Open cyberbudy opened 2 years ago
Hello! Can you please describe how many instances are running and which command you use to start workers? It would also be great if you could share your Darq args&kwargs (app = Darq (.....))
Maybe there is some kind of limitation when too many records in queue
We use Darq in a big project, there're a lot of workers & thousands of completed tasks by day, so I don't think that's a problem
You say that queue is stucking. By default worker processes 10 tasks asynchronously (max_jobs param). But, for example, if one of your task blocks the event loop - it will block the entire worker. In this case even timeout will not work.
But there are no "ongoing tasks" in your log, so the problem is probably in something else.
You are sure that queued tasks are not "defered" (waiting for specified time to start)? You add tasks to the queue with .delay()
, not .apply_async(defer_by=...)
, right?
Also there is a small chance that there are some bug in aioredis with Redis 6.x. Because aioredis 1.3.x was not tested with Redis 6.x.
I'm running 3 darq instances with 5 to 10 thousands small tasks per day(io bound communication).
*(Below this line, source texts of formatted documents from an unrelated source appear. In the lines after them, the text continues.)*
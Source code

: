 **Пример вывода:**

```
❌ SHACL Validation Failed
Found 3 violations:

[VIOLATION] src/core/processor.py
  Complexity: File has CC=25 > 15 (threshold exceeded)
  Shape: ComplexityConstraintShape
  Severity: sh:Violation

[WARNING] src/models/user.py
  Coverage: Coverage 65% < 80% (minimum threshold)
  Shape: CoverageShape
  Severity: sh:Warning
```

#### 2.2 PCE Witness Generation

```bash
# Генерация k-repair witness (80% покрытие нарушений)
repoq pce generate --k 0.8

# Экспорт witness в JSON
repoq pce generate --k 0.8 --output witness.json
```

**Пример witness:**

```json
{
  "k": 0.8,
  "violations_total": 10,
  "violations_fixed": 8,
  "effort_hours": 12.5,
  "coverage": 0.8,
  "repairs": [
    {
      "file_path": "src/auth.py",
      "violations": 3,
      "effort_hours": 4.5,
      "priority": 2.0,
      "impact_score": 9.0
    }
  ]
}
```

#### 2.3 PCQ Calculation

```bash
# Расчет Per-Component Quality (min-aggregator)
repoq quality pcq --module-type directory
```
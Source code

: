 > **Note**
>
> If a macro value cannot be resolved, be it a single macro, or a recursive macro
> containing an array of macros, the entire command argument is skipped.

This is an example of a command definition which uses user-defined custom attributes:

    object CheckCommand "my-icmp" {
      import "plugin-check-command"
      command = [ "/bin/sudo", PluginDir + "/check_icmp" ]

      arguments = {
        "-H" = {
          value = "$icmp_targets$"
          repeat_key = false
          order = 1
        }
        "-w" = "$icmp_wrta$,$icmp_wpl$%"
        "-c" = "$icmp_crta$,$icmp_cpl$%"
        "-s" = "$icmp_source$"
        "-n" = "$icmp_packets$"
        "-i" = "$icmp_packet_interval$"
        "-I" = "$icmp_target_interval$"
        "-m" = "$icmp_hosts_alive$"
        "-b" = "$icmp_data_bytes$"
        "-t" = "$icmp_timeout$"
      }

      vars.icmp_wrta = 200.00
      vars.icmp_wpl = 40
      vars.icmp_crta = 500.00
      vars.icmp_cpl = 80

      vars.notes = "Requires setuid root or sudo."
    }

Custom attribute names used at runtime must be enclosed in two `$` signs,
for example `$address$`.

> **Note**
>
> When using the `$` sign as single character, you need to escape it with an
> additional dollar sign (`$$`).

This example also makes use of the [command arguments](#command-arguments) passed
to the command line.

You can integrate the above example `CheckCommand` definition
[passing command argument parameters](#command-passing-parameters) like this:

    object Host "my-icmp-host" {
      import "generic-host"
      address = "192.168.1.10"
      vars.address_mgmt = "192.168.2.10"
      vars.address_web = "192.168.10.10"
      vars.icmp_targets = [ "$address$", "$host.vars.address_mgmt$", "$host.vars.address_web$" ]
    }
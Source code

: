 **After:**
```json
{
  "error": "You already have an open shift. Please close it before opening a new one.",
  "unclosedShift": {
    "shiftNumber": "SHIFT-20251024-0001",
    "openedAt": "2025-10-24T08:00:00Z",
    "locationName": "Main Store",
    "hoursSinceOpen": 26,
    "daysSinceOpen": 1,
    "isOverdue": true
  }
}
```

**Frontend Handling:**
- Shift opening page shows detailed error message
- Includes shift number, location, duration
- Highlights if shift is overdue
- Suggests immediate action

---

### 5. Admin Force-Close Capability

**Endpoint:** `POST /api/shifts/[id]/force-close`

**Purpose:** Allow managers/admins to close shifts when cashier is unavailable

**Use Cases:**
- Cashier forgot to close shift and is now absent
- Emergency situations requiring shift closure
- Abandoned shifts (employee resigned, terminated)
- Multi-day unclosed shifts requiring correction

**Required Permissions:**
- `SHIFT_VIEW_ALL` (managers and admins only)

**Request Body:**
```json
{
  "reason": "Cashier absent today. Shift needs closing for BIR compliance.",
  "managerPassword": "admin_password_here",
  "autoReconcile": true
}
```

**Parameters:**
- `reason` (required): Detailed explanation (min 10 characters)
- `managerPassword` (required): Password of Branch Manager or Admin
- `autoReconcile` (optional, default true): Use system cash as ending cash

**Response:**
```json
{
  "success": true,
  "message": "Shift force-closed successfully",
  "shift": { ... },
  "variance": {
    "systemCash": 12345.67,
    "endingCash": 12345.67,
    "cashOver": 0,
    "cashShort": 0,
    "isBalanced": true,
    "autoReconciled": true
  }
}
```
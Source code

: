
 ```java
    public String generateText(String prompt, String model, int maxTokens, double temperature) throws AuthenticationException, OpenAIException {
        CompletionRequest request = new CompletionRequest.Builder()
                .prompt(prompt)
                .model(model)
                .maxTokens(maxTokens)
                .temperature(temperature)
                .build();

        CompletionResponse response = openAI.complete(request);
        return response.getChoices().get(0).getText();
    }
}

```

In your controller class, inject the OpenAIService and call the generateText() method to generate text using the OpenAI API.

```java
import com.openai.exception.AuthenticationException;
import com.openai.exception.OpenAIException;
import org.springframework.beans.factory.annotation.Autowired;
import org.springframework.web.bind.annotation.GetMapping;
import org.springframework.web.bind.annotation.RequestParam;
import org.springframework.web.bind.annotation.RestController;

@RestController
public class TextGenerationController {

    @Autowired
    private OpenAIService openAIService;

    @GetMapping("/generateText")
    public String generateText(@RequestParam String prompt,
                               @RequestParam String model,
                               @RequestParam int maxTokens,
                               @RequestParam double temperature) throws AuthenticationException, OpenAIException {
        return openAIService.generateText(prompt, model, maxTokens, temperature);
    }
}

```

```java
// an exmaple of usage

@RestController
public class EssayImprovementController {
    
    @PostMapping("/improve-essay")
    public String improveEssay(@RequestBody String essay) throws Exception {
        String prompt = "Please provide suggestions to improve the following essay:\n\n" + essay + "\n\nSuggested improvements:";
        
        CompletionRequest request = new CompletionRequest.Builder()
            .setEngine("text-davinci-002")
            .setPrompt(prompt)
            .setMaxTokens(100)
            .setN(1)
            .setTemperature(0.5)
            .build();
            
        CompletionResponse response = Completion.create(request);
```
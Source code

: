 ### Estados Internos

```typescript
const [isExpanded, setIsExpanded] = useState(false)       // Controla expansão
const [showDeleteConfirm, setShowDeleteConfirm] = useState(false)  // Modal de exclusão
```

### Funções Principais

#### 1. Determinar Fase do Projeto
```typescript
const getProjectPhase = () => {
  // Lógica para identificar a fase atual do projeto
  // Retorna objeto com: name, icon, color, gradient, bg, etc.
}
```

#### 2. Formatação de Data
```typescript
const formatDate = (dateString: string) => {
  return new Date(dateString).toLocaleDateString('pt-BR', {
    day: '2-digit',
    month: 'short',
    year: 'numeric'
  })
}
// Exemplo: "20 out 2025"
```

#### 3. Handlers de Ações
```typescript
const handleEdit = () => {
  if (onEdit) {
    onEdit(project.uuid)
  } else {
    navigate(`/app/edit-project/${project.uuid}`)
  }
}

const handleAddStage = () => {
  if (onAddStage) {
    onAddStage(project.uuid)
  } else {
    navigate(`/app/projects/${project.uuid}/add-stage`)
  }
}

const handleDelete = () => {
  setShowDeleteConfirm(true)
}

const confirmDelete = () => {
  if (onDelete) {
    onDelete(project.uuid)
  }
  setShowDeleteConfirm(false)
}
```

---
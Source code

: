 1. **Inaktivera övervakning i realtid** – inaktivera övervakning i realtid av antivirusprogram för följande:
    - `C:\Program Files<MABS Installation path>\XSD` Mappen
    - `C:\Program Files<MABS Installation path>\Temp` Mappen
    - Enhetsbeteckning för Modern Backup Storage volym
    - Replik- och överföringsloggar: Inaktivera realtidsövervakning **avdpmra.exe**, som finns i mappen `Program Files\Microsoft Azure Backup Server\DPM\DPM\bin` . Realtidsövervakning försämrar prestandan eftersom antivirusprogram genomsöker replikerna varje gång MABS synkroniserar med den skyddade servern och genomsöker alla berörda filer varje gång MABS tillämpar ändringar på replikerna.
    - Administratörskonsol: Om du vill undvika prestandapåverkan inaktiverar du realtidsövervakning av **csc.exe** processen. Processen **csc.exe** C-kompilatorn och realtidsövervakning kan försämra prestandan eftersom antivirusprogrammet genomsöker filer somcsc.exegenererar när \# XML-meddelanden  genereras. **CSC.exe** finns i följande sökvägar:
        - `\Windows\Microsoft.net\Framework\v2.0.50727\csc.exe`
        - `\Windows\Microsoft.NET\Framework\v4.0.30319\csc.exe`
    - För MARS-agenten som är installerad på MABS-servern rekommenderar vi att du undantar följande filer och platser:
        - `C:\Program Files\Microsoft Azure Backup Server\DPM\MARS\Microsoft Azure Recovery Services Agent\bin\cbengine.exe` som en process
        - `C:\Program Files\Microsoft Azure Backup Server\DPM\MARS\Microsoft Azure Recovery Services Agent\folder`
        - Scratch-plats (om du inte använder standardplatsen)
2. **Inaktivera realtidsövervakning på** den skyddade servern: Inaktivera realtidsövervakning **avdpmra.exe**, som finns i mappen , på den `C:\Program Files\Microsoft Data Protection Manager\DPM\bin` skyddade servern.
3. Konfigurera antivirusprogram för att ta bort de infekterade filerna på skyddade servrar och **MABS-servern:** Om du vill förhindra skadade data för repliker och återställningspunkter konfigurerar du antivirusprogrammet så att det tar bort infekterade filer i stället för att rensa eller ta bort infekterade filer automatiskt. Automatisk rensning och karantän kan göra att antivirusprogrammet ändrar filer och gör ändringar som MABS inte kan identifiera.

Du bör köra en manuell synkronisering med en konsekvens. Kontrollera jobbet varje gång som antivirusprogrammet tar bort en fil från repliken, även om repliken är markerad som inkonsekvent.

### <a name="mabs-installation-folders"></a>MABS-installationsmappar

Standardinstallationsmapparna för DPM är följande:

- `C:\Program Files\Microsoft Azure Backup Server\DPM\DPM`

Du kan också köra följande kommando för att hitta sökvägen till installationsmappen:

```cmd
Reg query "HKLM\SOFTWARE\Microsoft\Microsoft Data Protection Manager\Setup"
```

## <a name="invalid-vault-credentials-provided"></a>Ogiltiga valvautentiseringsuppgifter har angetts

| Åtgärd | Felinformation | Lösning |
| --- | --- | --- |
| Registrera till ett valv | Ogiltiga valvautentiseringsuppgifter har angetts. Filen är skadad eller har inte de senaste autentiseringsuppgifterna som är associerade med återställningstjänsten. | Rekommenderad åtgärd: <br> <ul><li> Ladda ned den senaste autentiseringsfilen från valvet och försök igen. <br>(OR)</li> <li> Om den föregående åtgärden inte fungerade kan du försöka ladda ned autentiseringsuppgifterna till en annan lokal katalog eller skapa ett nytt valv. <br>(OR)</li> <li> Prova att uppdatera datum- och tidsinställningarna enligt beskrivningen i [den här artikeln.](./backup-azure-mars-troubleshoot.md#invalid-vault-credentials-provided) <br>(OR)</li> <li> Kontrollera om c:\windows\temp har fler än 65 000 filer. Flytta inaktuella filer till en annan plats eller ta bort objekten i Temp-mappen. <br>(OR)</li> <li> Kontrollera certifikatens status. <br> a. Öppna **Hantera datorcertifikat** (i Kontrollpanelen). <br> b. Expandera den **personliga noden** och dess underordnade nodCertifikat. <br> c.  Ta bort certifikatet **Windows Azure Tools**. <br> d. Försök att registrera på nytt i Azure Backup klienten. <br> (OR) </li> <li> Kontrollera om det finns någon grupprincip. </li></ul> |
I have 3 tasks.
This is my darq setup
darq = darq.Darq(
redis_settings=darq.RedisSettings(
host=settings.REDIS_HOST,
port=settings.REDIS_PORT,
database=settings.REDIS_DB,
),
on_startup=startup,
on_shutdown=shutdown,
keep_result=0,
max_jobs=100,
queue_name='queue',
job_timeout=3600
)
# Task example
@darq.task(queue='queue')
async def send_message_task(message_id: str):
pass
# And is called always as
await send_message_task.delay(message['id'])
Yes, I thought that it may be a blocking issue, but I guess there should be at least a log record after restart about a new message. Alose because redis and darq instances when "stuck" uses the same amount of resources, it must be not that case.
I see, aioredis released a new 2.0 version with some backwards incompatible api. Are there any plans of upgrading to a new version?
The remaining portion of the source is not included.